Goal of the exercise:
Retype the whole of the data exactly.

Records provided:
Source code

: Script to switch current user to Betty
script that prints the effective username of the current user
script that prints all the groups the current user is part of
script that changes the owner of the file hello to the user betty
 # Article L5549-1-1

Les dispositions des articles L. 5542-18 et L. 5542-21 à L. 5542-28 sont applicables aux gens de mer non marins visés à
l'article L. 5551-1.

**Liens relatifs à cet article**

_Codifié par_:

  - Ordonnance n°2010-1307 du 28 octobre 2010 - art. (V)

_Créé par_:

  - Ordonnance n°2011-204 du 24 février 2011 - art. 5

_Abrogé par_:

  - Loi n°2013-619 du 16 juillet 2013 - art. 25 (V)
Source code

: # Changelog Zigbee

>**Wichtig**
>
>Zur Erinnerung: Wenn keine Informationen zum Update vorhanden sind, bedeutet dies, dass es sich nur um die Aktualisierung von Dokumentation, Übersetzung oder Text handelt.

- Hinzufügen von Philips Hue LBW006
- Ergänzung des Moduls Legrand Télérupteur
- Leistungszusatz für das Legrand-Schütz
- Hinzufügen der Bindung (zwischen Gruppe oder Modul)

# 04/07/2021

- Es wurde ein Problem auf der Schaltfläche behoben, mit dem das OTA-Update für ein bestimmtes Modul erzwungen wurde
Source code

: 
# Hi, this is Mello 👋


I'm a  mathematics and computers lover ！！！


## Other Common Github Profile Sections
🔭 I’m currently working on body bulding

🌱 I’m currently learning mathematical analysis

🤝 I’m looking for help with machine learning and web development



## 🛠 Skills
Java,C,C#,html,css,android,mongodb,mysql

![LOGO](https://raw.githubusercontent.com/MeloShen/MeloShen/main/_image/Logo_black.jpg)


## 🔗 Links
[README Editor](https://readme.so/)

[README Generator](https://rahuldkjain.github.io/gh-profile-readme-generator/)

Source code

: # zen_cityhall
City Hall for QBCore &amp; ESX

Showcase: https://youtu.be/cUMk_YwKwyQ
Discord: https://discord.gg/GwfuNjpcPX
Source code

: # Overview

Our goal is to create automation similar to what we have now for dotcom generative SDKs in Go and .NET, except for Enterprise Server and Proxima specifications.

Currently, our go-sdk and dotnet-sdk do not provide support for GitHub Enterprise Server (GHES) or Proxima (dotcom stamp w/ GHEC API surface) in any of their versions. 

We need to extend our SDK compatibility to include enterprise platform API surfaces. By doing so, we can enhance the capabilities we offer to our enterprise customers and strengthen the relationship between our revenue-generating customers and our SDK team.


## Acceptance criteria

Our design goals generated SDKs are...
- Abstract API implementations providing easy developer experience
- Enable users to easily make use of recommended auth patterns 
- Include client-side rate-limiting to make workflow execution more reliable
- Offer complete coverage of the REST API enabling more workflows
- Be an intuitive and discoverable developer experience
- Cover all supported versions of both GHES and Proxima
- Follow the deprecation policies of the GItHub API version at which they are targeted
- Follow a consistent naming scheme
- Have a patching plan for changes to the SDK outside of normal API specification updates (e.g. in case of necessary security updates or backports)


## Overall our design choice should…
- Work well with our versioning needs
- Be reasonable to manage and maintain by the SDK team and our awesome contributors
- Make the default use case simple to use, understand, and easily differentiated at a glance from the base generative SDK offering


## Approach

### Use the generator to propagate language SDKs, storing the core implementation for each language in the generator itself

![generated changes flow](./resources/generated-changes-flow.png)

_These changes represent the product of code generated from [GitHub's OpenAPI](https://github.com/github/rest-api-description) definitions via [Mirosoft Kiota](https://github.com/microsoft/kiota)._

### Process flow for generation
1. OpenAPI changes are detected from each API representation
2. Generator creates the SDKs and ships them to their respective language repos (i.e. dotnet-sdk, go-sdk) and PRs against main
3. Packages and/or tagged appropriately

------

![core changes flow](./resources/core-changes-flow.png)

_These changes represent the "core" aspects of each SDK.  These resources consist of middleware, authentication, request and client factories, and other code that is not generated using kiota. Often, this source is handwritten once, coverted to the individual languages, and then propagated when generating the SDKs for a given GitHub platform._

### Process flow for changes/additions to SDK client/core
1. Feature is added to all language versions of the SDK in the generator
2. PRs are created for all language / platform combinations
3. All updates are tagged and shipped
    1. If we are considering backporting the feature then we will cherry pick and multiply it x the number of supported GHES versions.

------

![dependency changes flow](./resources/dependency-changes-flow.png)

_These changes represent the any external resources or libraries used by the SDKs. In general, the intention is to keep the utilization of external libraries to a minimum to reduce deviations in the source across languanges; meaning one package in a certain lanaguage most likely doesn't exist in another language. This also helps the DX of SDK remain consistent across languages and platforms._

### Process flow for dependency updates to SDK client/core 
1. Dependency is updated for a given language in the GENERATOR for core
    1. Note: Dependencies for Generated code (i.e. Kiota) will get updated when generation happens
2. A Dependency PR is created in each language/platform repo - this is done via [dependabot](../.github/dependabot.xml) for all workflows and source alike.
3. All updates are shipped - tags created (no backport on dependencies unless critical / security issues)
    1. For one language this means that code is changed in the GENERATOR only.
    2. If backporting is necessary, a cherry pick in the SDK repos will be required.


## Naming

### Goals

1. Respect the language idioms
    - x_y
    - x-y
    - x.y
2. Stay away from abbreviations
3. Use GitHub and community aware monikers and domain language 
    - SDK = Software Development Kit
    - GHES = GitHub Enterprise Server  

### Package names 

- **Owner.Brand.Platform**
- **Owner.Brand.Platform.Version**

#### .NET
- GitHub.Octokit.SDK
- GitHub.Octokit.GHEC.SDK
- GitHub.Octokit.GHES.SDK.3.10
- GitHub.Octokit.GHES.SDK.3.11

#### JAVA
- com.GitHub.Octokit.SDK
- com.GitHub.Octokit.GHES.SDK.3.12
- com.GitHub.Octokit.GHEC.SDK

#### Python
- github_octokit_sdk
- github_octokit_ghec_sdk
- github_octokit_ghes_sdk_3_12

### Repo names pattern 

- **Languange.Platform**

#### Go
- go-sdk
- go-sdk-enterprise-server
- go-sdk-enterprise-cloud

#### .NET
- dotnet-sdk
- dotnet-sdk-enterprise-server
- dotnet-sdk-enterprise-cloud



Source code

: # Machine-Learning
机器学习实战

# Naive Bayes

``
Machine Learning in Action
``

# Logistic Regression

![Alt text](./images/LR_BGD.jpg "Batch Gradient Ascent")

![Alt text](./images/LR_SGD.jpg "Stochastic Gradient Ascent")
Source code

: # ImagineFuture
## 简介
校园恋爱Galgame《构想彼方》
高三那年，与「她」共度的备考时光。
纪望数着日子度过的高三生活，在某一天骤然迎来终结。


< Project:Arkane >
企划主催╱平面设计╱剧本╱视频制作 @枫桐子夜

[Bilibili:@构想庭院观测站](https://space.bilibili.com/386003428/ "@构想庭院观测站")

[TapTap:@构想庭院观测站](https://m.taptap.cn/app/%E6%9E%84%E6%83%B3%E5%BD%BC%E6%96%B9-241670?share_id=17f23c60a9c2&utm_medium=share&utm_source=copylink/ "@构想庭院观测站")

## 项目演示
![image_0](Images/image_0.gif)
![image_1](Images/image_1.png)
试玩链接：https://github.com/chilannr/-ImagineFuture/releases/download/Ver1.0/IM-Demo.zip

Answer box:
Source code

: Script to switch current user to Betty
script that prints the effective username of the current user
script that prints all the groups the current user is part of
script that changes the owner of the file hello to the user betty
 # Article L5549-1-1

Les dispositions des articles L. 5542-18 et L. 5542-21 à L. 5542-28 sont applicables aux gens de mer non marins visés à
l'article L. 5551-1.

**Liens relatifs à cet article**

_Codifié par_:

  - Ordonnance n°2010-1307 du 28 octobre 2010 - art. (V)

_Créé par_:

  - Ordonnance n°2011-204 du 24 février 2011 - art. 5

_Abrogé par_:

  - Loi n°2013-619 du 16 juillet 2013 - art. 25 (V)
Source code

: # Changelog Zigbee

>**Wichtig**
>
>Zur Erinnerung: Wenn keine Informationen zum Update vorhanden sind, bedeutet dies, dass es sich nur um die Aktualisierung von Dokumentation, Übersetzung oder Text handelt.

- Hinzufügen von Philips Hue LBW006
- Ergänzung des Moduls Legrand Télérupteur
- Leistungszusatz für das Legrand-Schütz
- Hinzufügen der Bindung (zwischen Gruppe oder Modul)

# 04/07/2021

- Es wurde ein Problem auf der Schaltfläche behoben, mit dem das OTA-Update für ein bestimmtes Modul erzwungen wurde
Source code

: 
# Hi, this is Mello 👋


I'm a  mathematics and computers lover ！！！


## Other Common Github Profile Sections
🔭 I’m currently working on body bulding

🌱 I’m currently learning mathematical analysis

🤝 I’m looking for help with machine learning and web development



## 🛠 Skills
Java,C,C#,html,css,android,mongodb,mysql

![LOGO](https://raw.githubusercontent.com/MeloShen/MeloShen/main/_image/Logo_black.jpg)


## 🔗 Links
[README Editor](https://readme.so/)

[README Generator](https://rahuldkjain.github.io/gh-profile-readme-generator/)

Source code

: # zen_cityhall
City Hall for QBCore &amp; ESX

Showcase: https://youtu.be/cUMk_YwKwyQ
Discord: https://discord.gg/GwfuNjpcPX
Source code

: # Overview

Our goal is to create automation similar to what we have now for dotcom generative SDKs in Go and .NET, except for Enterprise Server and Proxima specifications.

Currently, our go-sdk and dotnet-sdk do not provide support for GitHub Enterprise Server (GHES) or Proxima (dotcom stamp w/ GHEC API surface) in any of their versions. 

We need to extend our SDK compatibility to include enterprise platform API surfaces. By doing so, we can enhance the capabilities we offer to our enterprise customers and strengthen the relationship between our revenue-generating customers and our SDK team.


## Acceptance criteria

Our design goals generated SDKs are...
- Abstract API implementations providing easy developer experience
- Enable users to easily make use of recommended auth patterns 
- Include client-side rate-limiting to make workflow execution more reliable
- Offer complete coverage of the REST API enabling more workflows
- Be an intuitive and discoverable developer experience
- Cover all supported versions of both GHES and Proxima
- Follow the deprecation policies of the GItHub API version at which they are targeted
- Follow a consistent naming scheme
- Have a patching plan for changes to the SDK outside of normal API specification updates (e.g. in case of necessary security updates or backports)


## Overall our design choice should…
- Work well with our versioning needs
- Be reasonable to manage and maintain by the SDK team and our awesome contributors
- Make the default use case simple to use, understand, and easily differentiated at a glance from the base generative SDK offering


## Approach

### Use the generator to propagate language SDKs, storing the core implementation for each language in the generator itself

![generated changes flow](./resources/generated-changes-flow.png)

_These changes represent the product of code generated from [GitHub's OpenAPI](https://github.com/github/rest-api-description) definitions via [Mirosoft Kiota](https://github.com/microsoft/kiota)._

### Process flow for generation
1. OpenAPI changes are detected from each API representation
2. Generator creates the SDKs and ships them to their respective language repos (i.e. dotnet-sdk, go-sdk) and PRs against main
3. Packages and/or tagged appropriately

------

![core changes flow](./resources/core-changes-flow.png)

_These changes represent the "core" aspects of each SDK.  These resources consist of middleware, authentication, request and client factories, and other code that is not generated using kiota. Often, this source is handwritten once, coverted to the individual languages, and then propagated when generating the SDKs for a given GitHub platform._

### Process flow for changes/additions to SDK client/core
1. Feature is added to all language versions of the SDK in the generator
2. PRs are created for all language / platform combinations
3. All updates are tagged and shipped
    1. If we are considering backporting the feature then we will cherry pick and multiply it x the number of supported GHES versions.

------

![dependency changes flow](./resources/dependency-changes-flow.png)

_These changes represent the any external resources or libraries used by the SDKs. In general, the intention is to keep the utilization of external libraries to a minimum to reduce deviations in the source across languanges; meaning one package in a certain lanaguage most likely doesn't exist in another language. This also helps the DX of SDK remain consistent across languages and platforms._

### Process flow for dependency updates to SDK client/core 
1. Dependency is updated for a given language in the GENERATOR for core
    1. Note: Dependencies for Generated code (i.e. Kiota) will get updated when generation happens
2. A Dependency PR is created in each language/platform repo - this is done via [dependabot](../.github/dependabot.xml) for all workflows and source alike.
3. All updates are shipped - tags created (no backport on dependencies unless critical / security issues)
    1. For one language this means that code is changed in the GENERATOR only.
    2. If backporting is necessary, a cherry pick in the SDK repos will be required.


## Naming

### Goals

1. Respect the language idioms
    - x_y
    - x-y
    - x.y
2. Stay away from abbreviations
3. Use GitHub and community aware monikers and domain language 
    - SDK = Software Development Kit
    - GHES = GitHub Enterprise Server  

### Package names 

- **Owner.Brand.Platform**
- **Owner.Brand.Platform.Version**

#### .NET
- GitHub.Octokit.SDK
- GitHub.Octokit.GHEC.SDK
- GitHub.Octokit.GHES.SDK.3.10
- GitHub.Octokit.GHES.SDK.3.11

#### JAVA
- com.GitHub.Octokit.SDK
- com.GitHub.Octokit.GHES.SDK.3.12
- com.GitHub.Octokit.GHEC.SDK

#### Python
- github_octokit_sdk
- github_octokit_ghec_sdk
- github_octokit_ghes_sdk_3_12

### Repo names pattern 

- **Languange.Platform**

#### Go
- go-sdk
- go-sdk-enterprise-server
- go-sdk-enterprise-cloud

#### .NET
- dotnet-sdk
- dotnet-sdk-enterprise-server
- dotnet-sdk-enterprise-cloud



Source code

: # Machine-Learning
机器学习实战

# Naive Bayes

``
Machine Learning in Action
``

# Logistic Regression

![Alt text](./images/LR_BGD.jpg "Batch Gradient Ascent")

![Alt text](./images/LR_SGD.jpg "Stochastic Gradient Ascent")
Source code

: # ImagineFuture
## 简介
校园恋爱Galgame《构想彼方》
高三那年，与「她」共度的备考时光。
纪望数着日子度过的高三生活，在某一天骤然迎来终结。


< Project:Arkane >
企划主催╱平面设计╱剧本╱视频制作 @枫桐子夜

[Bilibili:@构想庭院观测站](https://space.bilibili.com/386003428/ "@构想庭院观测站")

[TapTap:@构想庭院观测站](https://m.taptap.cn/app/%E6%9E%84%E6%83%B3%E5%BD%BC%E6%96%B9-241670?share_id=17f23c60a9c2&utm_medium=share&utm_source=copylink/ "@构想庭院观测站")

## 项目演示
![image_0](Images/image_0.gif)
![image_1](Images/image_1.png)
试玩链接：https://github.com/chilannr/-ImagineFuture/releases/download/Ver1.0/IM-Demo.zip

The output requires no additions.